• _Required work_
Give the data below again, word for word.

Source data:
[Start of Attachment]

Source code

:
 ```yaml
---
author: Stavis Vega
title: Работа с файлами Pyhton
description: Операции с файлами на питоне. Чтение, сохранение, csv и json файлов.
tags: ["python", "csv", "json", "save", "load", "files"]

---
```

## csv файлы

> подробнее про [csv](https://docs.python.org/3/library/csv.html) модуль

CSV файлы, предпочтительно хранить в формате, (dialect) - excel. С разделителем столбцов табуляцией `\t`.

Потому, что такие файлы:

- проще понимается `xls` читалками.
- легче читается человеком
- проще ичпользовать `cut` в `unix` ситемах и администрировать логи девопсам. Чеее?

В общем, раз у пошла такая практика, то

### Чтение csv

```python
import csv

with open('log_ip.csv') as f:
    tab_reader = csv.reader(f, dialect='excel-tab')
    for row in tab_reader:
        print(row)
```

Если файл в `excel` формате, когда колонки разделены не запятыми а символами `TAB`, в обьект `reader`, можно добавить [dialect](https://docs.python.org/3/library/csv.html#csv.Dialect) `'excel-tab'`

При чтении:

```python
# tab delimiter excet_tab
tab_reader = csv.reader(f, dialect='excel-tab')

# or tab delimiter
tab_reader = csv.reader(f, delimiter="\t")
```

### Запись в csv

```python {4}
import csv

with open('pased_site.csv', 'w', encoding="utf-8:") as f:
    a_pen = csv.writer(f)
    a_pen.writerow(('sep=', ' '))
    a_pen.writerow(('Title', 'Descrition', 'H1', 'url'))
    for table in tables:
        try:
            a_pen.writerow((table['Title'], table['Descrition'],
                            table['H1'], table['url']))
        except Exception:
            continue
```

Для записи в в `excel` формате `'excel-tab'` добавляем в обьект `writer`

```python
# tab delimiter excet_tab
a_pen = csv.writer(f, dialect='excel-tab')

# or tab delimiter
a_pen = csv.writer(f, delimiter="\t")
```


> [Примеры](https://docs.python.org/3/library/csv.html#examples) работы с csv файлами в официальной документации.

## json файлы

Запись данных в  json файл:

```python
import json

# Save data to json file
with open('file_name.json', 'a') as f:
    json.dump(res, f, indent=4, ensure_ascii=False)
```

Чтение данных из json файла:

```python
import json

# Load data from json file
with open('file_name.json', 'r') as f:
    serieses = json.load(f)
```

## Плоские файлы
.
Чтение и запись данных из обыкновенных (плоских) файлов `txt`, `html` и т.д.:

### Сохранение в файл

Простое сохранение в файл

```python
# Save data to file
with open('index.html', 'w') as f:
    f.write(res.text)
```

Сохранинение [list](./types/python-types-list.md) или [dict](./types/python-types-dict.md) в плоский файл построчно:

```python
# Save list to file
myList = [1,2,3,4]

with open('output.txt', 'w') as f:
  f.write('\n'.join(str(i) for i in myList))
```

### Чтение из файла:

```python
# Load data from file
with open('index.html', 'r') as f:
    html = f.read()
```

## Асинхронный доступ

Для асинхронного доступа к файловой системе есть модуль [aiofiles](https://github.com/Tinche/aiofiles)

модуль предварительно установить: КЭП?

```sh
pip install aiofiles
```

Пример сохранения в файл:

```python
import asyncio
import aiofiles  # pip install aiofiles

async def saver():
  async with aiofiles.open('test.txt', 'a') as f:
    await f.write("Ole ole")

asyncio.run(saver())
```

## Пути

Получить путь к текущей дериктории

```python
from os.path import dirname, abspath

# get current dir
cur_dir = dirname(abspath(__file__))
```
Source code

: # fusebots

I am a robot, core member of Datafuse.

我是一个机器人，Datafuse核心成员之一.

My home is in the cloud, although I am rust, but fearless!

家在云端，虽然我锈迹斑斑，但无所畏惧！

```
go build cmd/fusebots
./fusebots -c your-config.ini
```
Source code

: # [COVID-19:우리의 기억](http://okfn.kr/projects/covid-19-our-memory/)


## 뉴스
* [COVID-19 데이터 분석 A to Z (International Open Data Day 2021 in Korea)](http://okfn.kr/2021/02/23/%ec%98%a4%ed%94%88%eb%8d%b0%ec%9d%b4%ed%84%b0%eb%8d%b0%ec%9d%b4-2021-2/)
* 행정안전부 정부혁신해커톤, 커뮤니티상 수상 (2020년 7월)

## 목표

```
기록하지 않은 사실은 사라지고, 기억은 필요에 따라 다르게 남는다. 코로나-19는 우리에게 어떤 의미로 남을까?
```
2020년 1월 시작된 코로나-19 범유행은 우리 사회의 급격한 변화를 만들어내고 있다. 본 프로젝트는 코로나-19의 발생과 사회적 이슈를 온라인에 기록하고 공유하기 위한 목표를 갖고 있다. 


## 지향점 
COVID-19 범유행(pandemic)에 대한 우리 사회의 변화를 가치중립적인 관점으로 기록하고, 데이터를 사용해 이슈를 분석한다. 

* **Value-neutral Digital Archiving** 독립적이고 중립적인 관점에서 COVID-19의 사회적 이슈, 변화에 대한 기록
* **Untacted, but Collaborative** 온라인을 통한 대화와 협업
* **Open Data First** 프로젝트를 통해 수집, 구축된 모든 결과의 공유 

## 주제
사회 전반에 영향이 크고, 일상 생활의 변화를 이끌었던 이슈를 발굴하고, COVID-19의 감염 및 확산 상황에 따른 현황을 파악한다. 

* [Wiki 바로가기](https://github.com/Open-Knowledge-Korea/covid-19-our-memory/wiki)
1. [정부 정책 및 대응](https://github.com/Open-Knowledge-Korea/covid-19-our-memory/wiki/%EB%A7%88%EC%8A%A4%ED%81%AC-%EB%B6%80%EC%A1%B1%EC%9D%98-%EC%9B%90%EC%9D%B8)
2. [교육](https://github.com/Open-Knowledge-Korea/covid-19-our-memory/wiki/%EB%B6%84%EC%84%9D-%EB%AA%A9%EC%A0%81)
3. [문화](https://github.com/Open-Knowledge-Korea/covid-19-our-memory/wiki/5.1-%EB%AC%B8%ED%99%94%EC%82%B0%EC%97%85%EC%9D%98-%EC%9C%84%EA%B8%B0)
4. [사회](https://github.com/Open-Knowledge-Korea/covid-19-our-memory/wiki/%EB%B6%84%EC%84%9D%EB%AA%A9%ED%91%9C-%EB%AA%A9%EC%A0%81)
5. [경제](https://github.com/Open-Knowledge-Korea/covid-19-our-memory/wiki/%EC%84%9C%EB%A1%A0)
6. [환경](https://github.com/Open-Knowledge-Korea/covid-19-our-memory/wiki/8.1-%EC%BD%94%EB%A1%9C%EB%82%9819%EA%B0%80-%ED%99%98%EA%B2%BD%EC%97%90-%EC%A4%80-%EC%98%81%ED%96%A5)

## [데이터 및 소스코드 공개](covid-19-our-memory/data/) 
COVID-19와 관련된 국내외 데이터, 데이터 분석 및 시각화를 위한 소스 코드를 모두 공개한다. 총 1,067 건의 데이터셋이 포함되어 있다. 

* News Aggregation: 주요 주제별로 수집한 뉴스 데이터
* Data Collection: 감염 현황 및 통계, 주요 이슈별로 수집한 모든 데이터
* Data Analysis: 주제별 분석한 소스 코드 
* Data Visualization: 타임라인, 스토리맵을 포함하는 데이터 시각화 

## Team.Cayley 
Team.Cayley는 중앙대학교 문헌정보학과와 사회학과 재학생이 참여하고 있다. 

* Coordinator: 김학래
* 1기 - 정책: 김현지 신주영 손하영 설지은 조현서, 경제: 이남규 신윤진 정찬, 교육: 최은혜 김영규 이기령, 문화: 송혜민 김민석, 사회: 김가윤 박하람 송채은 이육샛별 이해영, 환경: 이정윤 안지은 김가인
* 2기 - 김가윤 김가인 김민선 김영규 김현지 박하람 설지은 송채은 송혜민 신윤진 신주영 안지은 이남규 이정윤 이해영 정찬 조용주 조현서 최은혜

[End of Attachment]

• _Solution to this exercise_
Source code

:
 ```yaml
---
author: Stavis Vega
title: Работа с файлами Pyhton
description: Операции с файлами на питоне. Чтение, сохранение, csv и json файлов.
tags: ["python", "csv", "json", "save", "load", "files"]

---
```

## csv файлы

> подробнее про [csv](https://docs.python.org/3/library/csv.html) модуль

CSV файлы, предпочтительно хранить в формате, (dialect) - excel. С разделителем столбцов табуляцией `\t`.

Потому, что такие файлы:

- проще понимается `xls` читалками.
- легче читается человеком
- проще ичпользовать `cut` в `unix` ситемах и администрировать логи девопсам. Чеее?

В общем, раз у пошла такая практика, то

### Чтение csv

```python
import csv

with open('log_ip.csv') as f:
    tab_reader = csv.reader(f, dialect='excel-tab')
    for row in tab_reader:
        print(row)
```

Если файл в `excel` формате, когда колонки разделены не запятыми а символами `TAB`, в обьект `reader`, можно добавить [dialect](https://docs.python.org/3/library/csv.html#csv.Dialect) `'excel-tab'`

При чтении:

```python
# tab delimiter excet_tab
tab_reader = csv.reader(f, dialect='excel-tab')

# or tab delimiter
tab_reader = csv.reader(f, delimiter="\t")
```

### Запись в csv

```python {4}
import csv

with open('pased_site.csv', 'w', encoding="utf-8:") as f:
    a_pen = csv.writer(f)
    a_pen.writerow(('sep=', ' '))
    a_pen.writerow(('Title', 'Descrition', 'H1', 'url'))
    for table in tables:
        try:
            a_pen.writerow((table['Title'], table['Descrition'],
                            table['H1'], table['url']))
        except Exception:
            continue
```

Для записи в в `excel` формате `'excel-tab'` добавляем в обьект `writer`

```python
# tab delimiter excet_tab
a_pen = csv.writer(f, dialect='excel-tab')

# or tab delimiter
a_pen = csv.writer(f, delimiter="\t")
```


> [Примеры](https://docs.python.org/3/library/csv.html#examples) работы с csv файлами в официальной документации.

## json файлы

Запись данных в  json файл:

```python
import json

# Save data to json file
with open('file_name.json', 'a') as f:
    json.dump(res, f, indent=4, ensure_ascii=False)
```

Чтение данных из json файла:

```python
import json

# Load data from json file
with open('file_name.json', 'r') as f:
    serieses = json.load(f)
```

## Плоские файлы
.
Чтение и запись данных из обыкновенных (плоских) файлов `txt`, `html` и т.д.:

### Сохранение в файл

Простое сохранение в файл

```python
# Save data to file
with open('index.html', 'w') as f:
    f.write(res.text)
```

Сохранинение [list](./types/python-types-list.md) или [dict](./types/python-types-dict.md) в плоский файл построчно:

```python
# Save list to file
myList = [1,2,3,4]

with open('output.txt', 'w') as f:
  f.write('\n'.join(str(i) for i in myList))
```

### Чтение из файла:

```python
# Load data from file
with open('index.html', 'r') as f:
    html = f.read()
```

## Асинхронный доступ

Для асинхронного доступа к файловой системе есть модуль [aiofiles](https://github.com/Tinche/aiofiles)

модуль предварительно установить: КЭП?

```sh
pip install aiofiles
```

Пример сохранения в файл:

```python
import asyncio
import aiofiles  # pip install aiofiles

async def saver():
  async with aiofiles.open('test.txt', 'a') as f:
    await f.write("Ole ole")

asyncio.run(saver())
```

## Пути

Получить путь к текущей дериктории

```python
from os.path import dirname, abspath

# get current dir
cur_dir = dirname(abspath(__file__))
```
Source code

: # fusebots

I am a robot, core member of Datafuse.

我是一个机器人，Datafuse核心成员之一.

My home is in the cloud, although I am rust, but fearless!

家在云端，虽然我锈迹斑斑，但无所畏惧！

```
go build cmd/fusebots
./fusebots -c your-config.ini
```
Source code

: # [COVID-19:우리의 기억](http://okfn.kr/projects/covid-19-our-memory/)


## 뉴스
* [COVID-19 데이터 분석 A to Z (International Open Data Day 2021 in Korea)](http://okfn.kr/2021/02/23/%ec%98%a4%ed%94%88%eb%8d%b0%ec%9d%b4%ed%84%b0%eb%8d%b0%ec%9d%b4-2021-2/)
* 행정안전부 정부혁신해커톤, 커뮤니티상 수상 (2020년 7월)

## 목표

```
기록하지 않은 사실은 사라지고, 기억은 필요에 따라 다르게 남는다. 코로나-19는 우리에게 어떤 의미로 남을까?
```
2020년 1월 시작된 코로나-19 범유행은 우리 사회의 급격한 변화를 만들어내고 있다. 본 프로젝트는 코로나-19의 발생과 사회적 이슈를 온라인에 기록하고 공유하기 위한 목표를 갖고 있다. 


## 지향점 
COVID-19 범유행(pandemic)에 대한 우리 사회의 변화를 가치중립적인 관점으로 기록하고, 데이터를 사용해 이슈를 분석한다. 

* **Value-neutral Digital Archiving** 독립적이고 중립적인 관점에서 COVID-19의 사회적 이슈, 변화에 대한 기록
* **Untacted, but Collaborative** 온라인을 통한 대화와 협업
* **Open Data First** 프로젝트를 통해 수집, 구축된 모든 결과의 공유 

## 주제
사회 전반에 영향이 크고, 일상 생활의 변화를 이끌었던 이슈를 발굴하고, COVID-19의 감염 및 확산 상황에 따른 현황을 파악한다. 

* [Wiki 바로가기](https://github.com/Open-Knowledge-Korea/covid-19-our-memory/wiki)
1. [정부 정책 및 대응](https://github.com/Open-Knowledge-Korea/covid-19-our-memory/wiki/%EB%A7%88%EC%8A%A4%ED%81%AC-%EB%B6%80%EC%A1%B1%EC%9D%98-%EC%9B%90%EC%9D%B8)
2. [교육](https://github.com/Open-Knowledge-Korea/covid-19-our-memory/wiki/%EB%B6%84%EC%84%9D-%EB%AA%A9%EC%A0%81)
3. [문화](https://github.com/Open-Knowledge-Korea/covid-19-our-memory/wiki/5.1-%EB%AC%B8%ED%99%94%EC%82%B0%EC%97%85%EC%9D%98-%EC%9C%84%EA%B8%B0)
4. [사회](https://github.com/Open-Knowledge-Korea/covid-19-our-memory/wiki/%EB%B6%84%EC%84%9D%EB%AA%A9%ED%91%9C-%EB%AA%A9%EC%A0%81)
5. [경제](https://github.com/Open-Knowledge-Korea/covid-19-our-memory/wiki/%EC%84%9C%EB%A1%A0)
6. [환경](https://github.com/Open-Knowledge-Korea/covid-19-our-memory/wiki/8.1-%EC%BD%94%EB%A1%9C%EB%82%9819%EA%B0%80-%ED%99%98%EA%B2%BD%EC%97%90-%EC%A4%80-%EC%98%81%ED%96%A5)

## [데이터 및 소스코드 공개](covid-19-our-memory/data/) 
COVID-19와 관련된 국내외 데이터, 데이터 분석 및 시각화를 위한 소스 코드를 모두 공개한다. 총 1,067 건의 데이터셋이 포함되어 있다. 

* News Aggregation: 주요 주제별로 수집한 뉴스 데이터
* Data Collection: 감염 현황 및 통계, 주요 이슈별로 수집한 모든 데이터
* Data Analysis: 주제별 분석한 소스 코드 
* Data Visualization: 타임라인, 스토리맵을 포함하는 데이터 시각화 

## Team.Cayley 
Team.Cayley는 중앙대학교 문헌정보학과와 사회학과 재학생이 참여하고 있다. 

* Coordinator: 김학래
* 1기 - 정책: 김현지 신주영 손하영 설지은 조현서, 경제: 이남규 신윤진 정찬, 교육: 최은혜 김영규 이기령, 문화: 송혜민 김민석, 사회: 김가윤 박하람 송채은 이육샛별 이해영, 환경: 이정윤 안지은 김가인
* 2기 - 김가윤 김가인 김민선 김영규 김현지 박하람 설지은 송채은 송혜민 신윤진 신주영 안지은 이남규 이정윤 이해영 정찬 조용주 조현서 최은혜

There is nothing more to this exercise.